Marie Curie
A pioneering scientist who discovered radioactivity and won two Nobels.
Marie Curie was a brilliant scientist who discovered two new elements and pioneered the study of radioactivity in the early 1900s. Born in Poland in 1867 as Maria Sklodowska, she moved to Paris to study physics and chemistry when women in her homeland couldn't attend university. Working in a converted shed with primitive equipment, she and her husband Pierre discovered the elements polonium (named for her beloved Poland) and radium. Her work was so groundbreaking that she became the first woman to win a Nobel Prize, and later became the only person ever to win Nobel Prizes in two different sciences: physics and chemistry.

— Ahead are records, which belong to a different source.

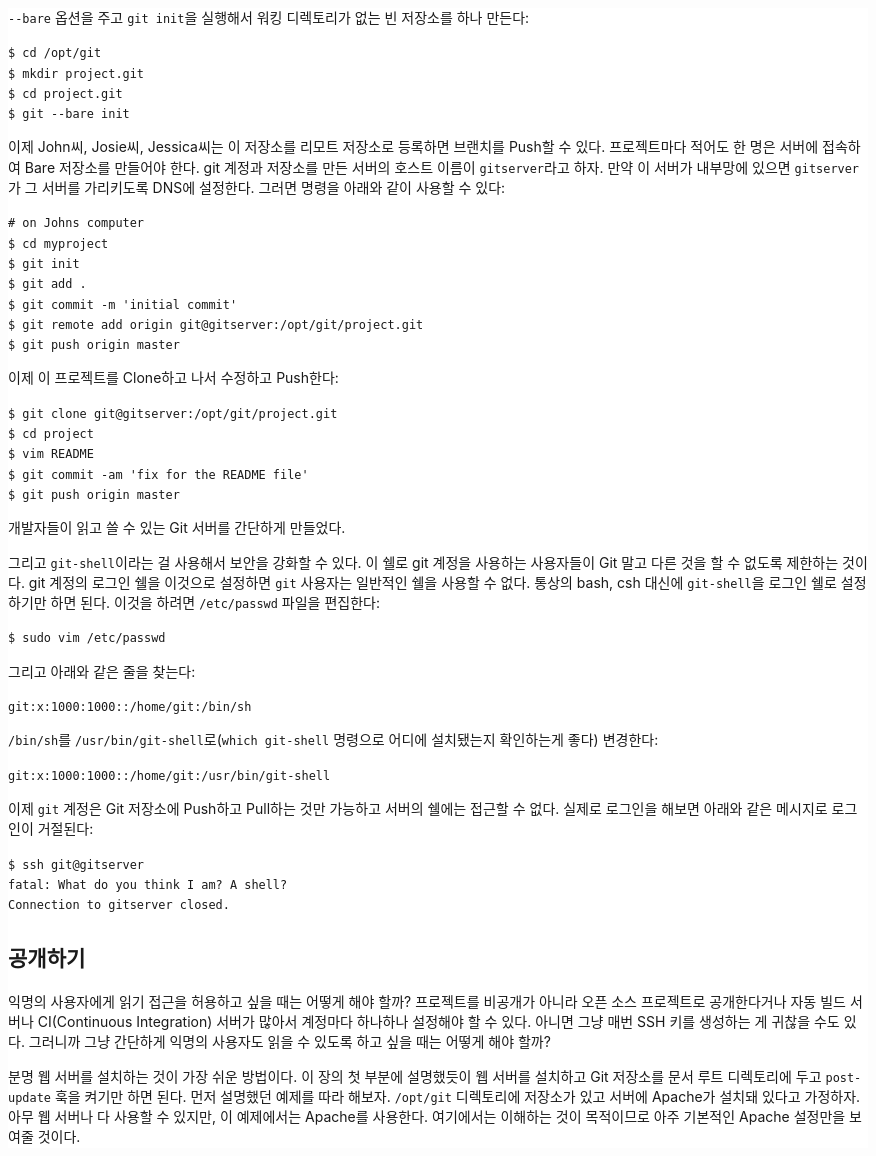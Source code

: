 `--bare` 옵션을 주고 `git init`을 실행해서 워킹 디렉토리가 없는 빈 저장소를 하나 만든다:

	$ cd /opt/git
	$ mkdir project.git
	$ cd project.git
	$ git --bare init

이제 John씨, Josie씨, Jessica씨는 이 저장소를 리모트 저장소로 등록하면 브랜치를 Push할 수 있다. 프로젝트마다 적어도 한 명은 서버에 접속하여 Bare 저장소를 만들어야 한다. git 계정과 저장소를 만든 서버의 호스트 이름이 `gitserver`라고 하자. 만약 이 서버가 내부망에 있으면 `gitserver`가 그 서버를 가리키도록 DNS에 설정한다. 그러면 명령을 아래와 같이 사용할 수 있다:

	# on Johns computer
	$ cd myproject
	$ git init
	$ git add .
	$ git commit -m 'initial commit'
	$ git remote add origin git@gitserver:/opt/git/project.git
	$ git push origin master

이제 이 프로젝트를 Clone하고 나서 수정하고 Push한다:

	$ git clone git@gitserver:/opt/git/project.git
	$ cd project
	$ vim README
	$ git commit -am 'fix for the README file'
	$ git push origin master

개발자들이 읽고 쓸 수 있는 Git 서버를 간단하게 만들었다.

그리고 `git-shell`이라는 걸 사용해서 보안을 강화할 수 있다. 이 쉘로 git 계정을 사용하는 사용자들이 Git 말고 다른 것을 할 수 없도록 제한하는 것이다. git 계정의 로그인 쉘을 이것으로 설정하면 `git` 사용자는 일반적인 쉘을 사용할 수 없다. 통상의 bash, csh 대신에 `git-shell`을 로그인 쉘로 설정하기만 하면 된다. 이것을 하려면 `/etc/passwd` 파일을 편집한다:

	$ sudo vim /etc/passwd

그리고 아래와 같은 줄을 찾는다:

	git:x:1000:1000::/home/git:/bin/sh

`/bin/sh`를 `/usr/bin/git-shell`로(`which git-shell` 명령으로 어디에 설치됐는지 확인하는게 좋다) 변경한다:

	git:x:1000:1000::/home/git:/usr/bin/git-shell

이제 `git` 계정은 Git 저장소에 Push하고 Pull하는 것만 가능하고 서버의 쉘에는 접근할 수 없다. 실제로 로그인을 해보면 아래와 같은 메시지로 로그인이 거절된다:

	$ ssh git@gitserver
	fatal: What do you think I am? A shell?
	Connection to gitserver closed.

## 공개하기 ##

익명의 사용자에게 읽기 접근을 허용하고 싶을 때는 어떻게 해야 할까? 프로젝트를 비공개가 아니라 오픈 소스 프로젝트로 공개한다거나 자동 빌드 서버나 CI(Continuous Integration) 서버가 많아서 계정마다 하나하나 설정해야 할 수 있다. 아니면 그냥 매번 SSH 키를 생성하는 게 귀찮을 수도 있다. 그러니까 그냥 간단하게 익명의 사용자도 읽을 수 있도록 하고 싶을 때는 어떻게 해야 할까?

분명 웹 서버를 설치하는 것이 가장 쉬운 방법이다. 이 장의 첫 부분에 설명했듯이 웹 서버를 설치하고 Git 저장소를 문서 루트 디렉토리에 두고 `post-update` 훅을 켜기만 하면 된다. 먼저 설명했던 예제를 따라 해보자. `/opt/git` 디렉토리에 저장소가 있고 서버에 Apache가 설치돼 있다고 가정하자. 아무 웹 서버나 다 사용할 수 있지만, 이 예제에서는 Apache를 사용한다. 여기에서는 이해하는 것이 목적이므로 아주 기본적인 Apache 설정만을 보여줄 것이다.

Curie's discoveries revolutionized medicine and science. She figured out that certain elements naturally give off powerful rays of energy, a phenomenon she named radioactivity. During World War I, she helped equip and drove mobile X-ray vehicles to the front lines, helping doctors locate bullets and broken bones in wounded soldiers, saving countless lives.
She studied by candlelight as a girl because Poland was occupied by Russia, worked as a governess to save money for school, and faced scientists who dismissed her because she was a woman. Yet her meticulous research and careful measurements proved skeptics wrong and changed our understanding of matter itself.